Notes the Museum of Family History site, almost by way of apology-cum-rationalization:
Back in the late nineteenth and early twentieth century, actors performing in blackface were more accepted by the general public, though Jolson was the first comedian to use blackface. He did this with a great deal of energy and spirit; he felt freer and more spontaneous behind the burnt cork than he ever did in 'whiteface.' As time went on, though others may have used burnt cork, it was obvious that no one could do blackface like Jolson.
In his book Dangerous Men, Mick LaSalle describes Jolson as the 'troll king' of early sound film, the golem who segued between evoking the lovesick deformed circus masochists of Lon Chaney-Tod Browning silents and the fast-talking toughs of the pre-code gangster boom. Unlike the Chaney freaks Jolson's was an inner deformity in his own mind, leading him to project a level of insecurity and self-loathing so intense it became its own grandstanding narcissistic opposite. A kind of slow motion downward death spiral down a Vitaphone crackle-and-hiss drain, it was if being the first person to speak and sing on film had left him permanently self-conscious, yet tickled to a childlike fit of jouissance over the attention it got him. "In film after film, Jolson not only watches himself, he watches you watch him," notes LaSalle. He's a "borscht belt Pagliachi... a monster as masochistic as Chaney, but needier, more self-pitying, and, of course, louder." (18-19)

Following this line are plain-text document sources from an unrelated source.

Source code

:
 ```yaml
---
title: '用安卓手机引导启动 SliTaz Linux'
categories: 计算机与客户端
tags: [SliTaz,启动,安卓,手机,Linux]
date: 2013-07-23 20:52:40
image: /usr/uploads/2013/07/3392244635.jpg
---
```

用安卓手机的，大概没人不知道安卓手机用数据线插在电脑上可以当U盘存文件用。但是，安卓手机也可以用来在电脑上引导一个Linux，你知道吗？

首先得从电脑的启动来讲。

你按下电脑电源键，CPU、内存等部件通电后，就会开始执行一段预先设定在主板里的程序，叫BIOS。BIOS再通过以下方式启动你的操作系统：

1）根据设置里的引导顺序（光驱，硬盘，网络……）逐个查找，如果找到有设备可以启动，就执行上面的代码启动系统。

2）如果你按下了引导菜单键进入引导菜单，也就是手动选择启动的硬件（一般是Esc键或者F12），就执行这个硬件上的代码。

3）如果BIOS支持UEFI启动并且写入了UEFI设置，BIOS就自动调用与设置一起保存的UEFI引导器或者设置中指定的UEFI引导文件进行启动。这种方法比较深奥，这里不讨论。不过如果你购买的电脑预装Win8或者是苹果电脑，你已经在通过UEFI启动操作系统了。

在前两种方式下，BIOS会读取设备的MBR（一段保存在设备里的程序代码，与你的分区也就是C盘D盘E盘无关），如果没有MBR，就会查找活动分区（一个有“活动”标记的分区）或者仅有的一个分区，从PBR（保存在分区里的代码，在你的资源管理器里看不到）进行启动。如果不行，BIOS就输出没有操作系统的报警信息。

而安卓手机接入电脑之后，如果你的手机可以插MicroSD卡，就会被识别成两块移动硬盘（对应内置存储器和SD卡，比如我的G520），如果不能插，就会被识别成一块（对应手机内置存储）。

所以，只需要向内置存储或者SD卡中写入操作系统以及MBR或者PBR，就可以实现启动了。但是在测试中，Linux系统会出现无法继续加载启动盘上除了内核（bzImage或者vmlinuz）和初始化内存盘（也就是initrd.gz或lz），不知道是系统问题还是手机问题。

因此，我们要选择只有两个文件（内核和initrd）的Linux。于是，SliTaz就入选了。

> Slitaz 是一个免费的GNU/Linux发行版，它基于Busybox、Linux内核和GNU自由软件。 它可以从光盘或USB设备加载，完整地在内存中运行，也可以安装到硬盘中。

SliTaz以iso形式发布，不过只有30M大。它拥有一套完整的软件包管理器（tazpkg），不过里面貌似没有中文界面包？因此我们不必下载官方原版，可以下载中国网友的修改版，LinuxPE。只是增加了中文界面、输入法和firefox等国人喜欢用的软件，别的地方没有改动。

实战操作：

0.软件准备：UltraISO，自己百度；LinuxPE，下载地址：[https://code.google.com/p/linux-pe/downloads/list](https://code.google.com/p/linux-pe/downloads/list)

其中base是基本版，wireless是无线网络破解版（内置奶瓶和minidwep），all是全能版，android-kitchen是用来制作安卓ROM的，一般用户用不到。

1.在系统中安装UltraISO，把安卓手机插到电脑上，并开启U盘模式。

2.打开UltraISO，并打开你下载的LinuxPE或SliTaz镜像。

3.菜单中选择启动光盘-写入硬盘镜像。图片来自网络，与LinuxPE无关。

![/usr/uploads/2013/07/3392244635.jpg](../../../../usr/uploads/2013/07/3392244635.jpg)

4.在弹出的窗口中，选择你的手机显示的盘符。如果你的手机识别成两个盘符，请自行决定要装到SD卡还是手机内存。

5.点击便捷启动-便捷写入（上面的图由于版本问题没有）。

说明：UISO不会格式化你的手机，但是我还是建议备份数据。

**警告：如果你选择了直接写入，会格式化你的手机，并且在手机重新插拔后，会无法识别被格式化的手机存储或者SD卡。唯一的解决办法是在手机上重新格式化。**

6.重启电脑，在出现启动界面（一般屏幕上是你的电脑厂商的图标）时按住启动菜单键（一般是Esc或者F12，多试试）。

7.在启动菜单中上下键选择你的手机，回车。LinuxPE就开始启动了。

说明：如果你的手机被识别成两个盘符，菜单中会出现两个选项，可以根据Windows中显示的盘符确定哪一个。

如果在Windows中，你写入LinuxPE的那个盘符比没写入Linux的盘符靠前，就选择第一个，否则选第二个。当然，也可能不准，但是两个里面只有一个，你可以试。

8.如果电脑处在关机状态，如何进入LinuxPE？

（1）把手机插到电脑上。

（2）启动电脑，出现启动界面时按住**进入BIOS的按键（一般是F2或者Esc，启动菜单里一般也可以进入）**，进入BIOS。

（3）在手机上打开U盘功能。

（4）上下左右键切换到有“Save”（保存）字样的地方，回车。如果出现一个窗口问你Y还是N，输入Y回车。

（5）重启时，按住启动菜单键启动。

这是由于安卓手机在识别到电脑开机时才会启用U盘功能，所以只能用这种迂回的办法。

Now there are some who think two wrongs don't make a right, but this ground zero of semitic self-loathing coupled to black-face racism has a train-wreck pull for others, such as myself. Does it help that Jolson was a big supporter of black entertainers and possibly felt a kinship with oppressed African Americans? (i.e. slave race ancestry?) A Jew who played up his own Jewishness, Jolson had to struggle with stereotypes himself in an age where clubs were openly 'restricted' and long before Gregory Peck made his Gentlemen's Agreement. Jews and blacks alike had to play humble, decent submissives who understood and respected Jim Crow and social restrictions as being for their own benefit, helping them hide their inferiority from their WASP overlords. 


As if cementing the similarity, behold the above picture: the archaic Yiddish characters on the newspaper providing a reverse under-halo to the sunrise of loose straw from Jolson's hat, framing a blackface golem beamed here through a stray TV signal from some uncanny nightmare dimension. 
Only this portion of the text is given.